Walking with the dead

November 5, 2009

Helen Redmond reviews an exhibit organized around the theme of the "Day of the Dead" at Chicago's National Museum of Mexican Art.

THE MEXICAN holiday, El Día de Los Muertos, or the Day of the Dead, is as much about the living as it is about the dead.

The memory of the dearly departed is kept alive by the creation of ofrendas (altars). They are artistic expressions that allow their creators to celebrate and commemorate a person's life the way that they want to. For those who didn't know the deceased, an ofrenda is an opportunity to get to know them.

There is a democracy in the art of creating an ofrenda: Anyone can make one--no art degree required, just a desire to remember someone by putting together objects of your choosing. The best ones excavate and explore the life and death of a loved one through combining disparate objects, food, drink, jewelry, chotchkies, music, videos, photos, poetry, painting and sculpture. They ache with the spirit of the dead.

The Day of the Dead exhibit at the National Museum of Mexican Art (NMMA) in Chicago has ofrendas that range from stunning, to profoundly heartbreaking, to weird and whimsical. There are calaveras (skulls) everywhere--some made of sugar and ready to eat.

A traditional ofrenda on display in Mexico
A traditional ofrenda on display in Mexico (Omar Rodríguez Landeros)

The galleries have been transformed into temporary funeral homes, and the mood is upbeat, even humorous--not scary at all. In Mexican culture, El Día de Los Muertos is about reuniting with the dead in a spirit of love, remembrance and mourning. In addition to creating altars, families spend the day picnicking in the cemetery at the gravestones of their loved ones.

Ofrendas are often overtly political because of the racism experienced by millions of undocumented and documented immigrants in the U.S. There is a political dimension to how and why some immigrants die.

One of the most in-your-face altars on display is titled "The Death of a Dream." It alludes to the Dream Act, legislation that would have allowed undocumented young people to become citizens that was never enacted. On each side of the ofrenda is a tall, wobbly stack of books, and perched on top are two rulers fastened together in the shape of crosses. Strung between the stacks of books is string from which hang diplomas.
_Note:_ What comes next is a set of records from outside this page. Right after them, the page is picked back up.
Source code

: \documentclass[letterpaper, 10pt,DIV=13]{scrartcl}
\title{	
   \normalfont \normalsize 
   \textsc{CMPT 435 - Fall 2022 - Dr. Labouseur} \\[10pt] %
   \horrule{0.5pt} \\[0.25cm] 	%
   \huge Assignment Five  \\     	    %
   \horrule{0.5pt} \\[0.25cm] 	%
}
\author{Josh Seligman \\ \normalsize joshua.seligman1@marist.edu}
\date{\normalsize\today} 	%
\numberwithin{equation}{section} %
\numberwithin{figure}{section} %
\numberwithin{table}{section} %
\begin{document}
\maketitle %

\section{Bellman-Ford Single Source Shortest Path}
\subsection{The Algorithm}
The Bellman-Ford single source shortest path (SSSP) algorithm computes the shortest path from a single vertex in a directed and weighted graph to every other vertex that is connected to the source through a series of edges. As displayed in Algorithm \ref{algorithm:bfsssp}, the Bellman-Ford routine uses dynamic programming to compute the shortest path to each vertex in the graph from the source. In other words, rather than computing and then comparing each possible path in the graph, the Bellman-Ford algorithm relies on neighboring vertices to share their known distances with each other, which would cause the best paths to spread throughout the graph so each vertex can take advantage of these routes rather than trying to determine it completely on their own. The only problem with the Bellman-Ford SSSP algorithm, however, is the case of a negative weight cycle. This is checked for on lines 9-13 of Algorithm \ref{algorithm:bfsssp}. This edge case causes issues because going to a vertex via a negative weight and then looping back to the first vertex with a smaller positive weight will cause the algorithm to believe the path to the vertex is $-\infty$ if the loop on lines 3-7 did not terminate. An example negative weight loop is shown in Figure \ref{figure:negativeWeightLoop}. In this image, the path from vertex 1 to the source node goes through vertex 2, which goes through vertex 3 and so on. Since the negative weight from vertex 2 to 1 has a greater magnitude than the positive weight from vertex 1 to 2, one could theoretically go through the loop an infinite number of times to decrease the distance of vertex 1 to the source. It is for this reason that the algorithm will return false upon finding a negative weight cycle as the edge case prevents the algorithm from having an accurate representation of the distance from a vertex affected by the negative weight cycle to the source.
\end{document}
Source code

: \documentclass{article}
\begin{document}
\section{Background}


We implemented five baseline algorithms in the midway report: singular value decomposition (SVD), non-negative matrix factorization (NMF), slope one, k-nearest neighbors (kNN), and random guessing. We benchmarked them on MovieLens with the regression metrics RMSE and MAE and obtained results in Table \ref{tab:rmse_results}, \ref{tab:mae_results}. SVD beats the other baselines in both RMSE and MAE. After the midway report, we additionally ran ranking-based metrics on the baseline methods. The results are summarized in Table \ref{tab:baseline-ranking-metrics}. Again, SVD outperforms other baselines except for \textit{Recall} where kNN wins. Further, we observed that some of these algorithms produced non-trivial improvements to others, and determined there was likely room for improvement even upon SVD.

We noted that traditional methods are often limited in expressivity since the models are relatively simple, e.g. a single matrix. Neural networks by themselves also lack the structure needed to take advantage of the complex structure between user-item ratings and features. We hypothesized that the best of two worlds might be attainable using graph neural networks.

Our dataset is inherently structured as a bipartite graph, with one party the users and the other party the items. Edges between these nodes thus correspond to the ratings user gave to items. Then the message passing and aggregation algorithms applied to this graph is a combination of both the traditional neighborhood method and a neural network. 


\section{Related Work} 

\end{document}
There are skulls and apples on desks. Flowers litter the floor. On the altar is the declaration, "The dreams of 65,000 immigrant students die every year. Education is a human right. Dream Act Now!"

Review: Art

The Day of the Dead, at the National Museum of Mexican Art in Chicago until December 13.

Marcos Raya is an internationally famous painter who lives in Pilsen, a Mexican-American neighborhood in Chicago that is home to the NMMA. His dark and dangerous ofrenda is titled, "The Devil and Death in the Alley." A painting shows angry, alienated, intoxicated people falling down and caught off balance. A man is swinging a machete.

Under the painting is a shelf with painted skulls. Some have shiny glass objects glued on them; others have metal components from inside computers. There are two outstretched glass hands--one holds syringes and the other white powder. Drugs and the damned is the message.

Raya dedicates his installation "To the people that die in the streets, addicts, the homeless, vagabonds, good-for-nothings, sons of the rotten life, the dispossessed and the lost souls."


ONE OF the most haunting ofrendas is by John Salhus, called "Ride Me Home." It's dedicated to bicyclists hit or killed on the street. Every part of the altar is spray-painted either black or white: vases of flowers, a six-pack of beer, a bicycle. Hanging above the altar are mobiles with dozens of floating, white bicycles. The air twirls them around slowly, casting eerie shadows on the canvas backdrop. They're "ghost bikes."

Pablo Serrano created a mixed media ofrenda titled "Liberty Virgin Mary." In the center is a coffin-like Statue of Liberty, but in place of her face is a video screen flashing the faces of dozens of immigrants. The statue stands on a dirt grave that symbolizes the desert where thousands of immigrants have perished trying to enter the U.S.

On the ground are flowers and a gallon jug of water. Serrano explains, "This ofrenda memorializes the cultural sacrifices undocumented immigrants make when they become part of the United States."

The ofrenda that leaves the viewer dazed and disbelieving is dedicated to the 49 children who died in a fire at a day care center in Sonora, Mexico, in June of this year. There is a red heart-shaped pillow with a picture of a nun pinned to it. She is crying tears of pearls on strings that pool in a glass below.

Framing the altar are 49 pictures of the victims. On the floor lay stuffed animals, teddy bears, action figures and toys that the dead children will never play with. There are skulls framed in purple and gold lamé boxes, angel wings and candles. This ofrenda is grounded in staggering grief.

The exhibit El Día de Los Muertos takes the subject of death and raises it to a high level of art--full of beauty, powerful emotions and ideas that stay with the viewer long after they've left the museum. The living must remember the dead.

Check out the exhibit across the hall, too: Women of Juárez: Rastros y Crónicas. It's a small, stunner of a show featuring artwork that depicts the disappearances and murders of more than 500 women in Ciudad Juárez, Mexico.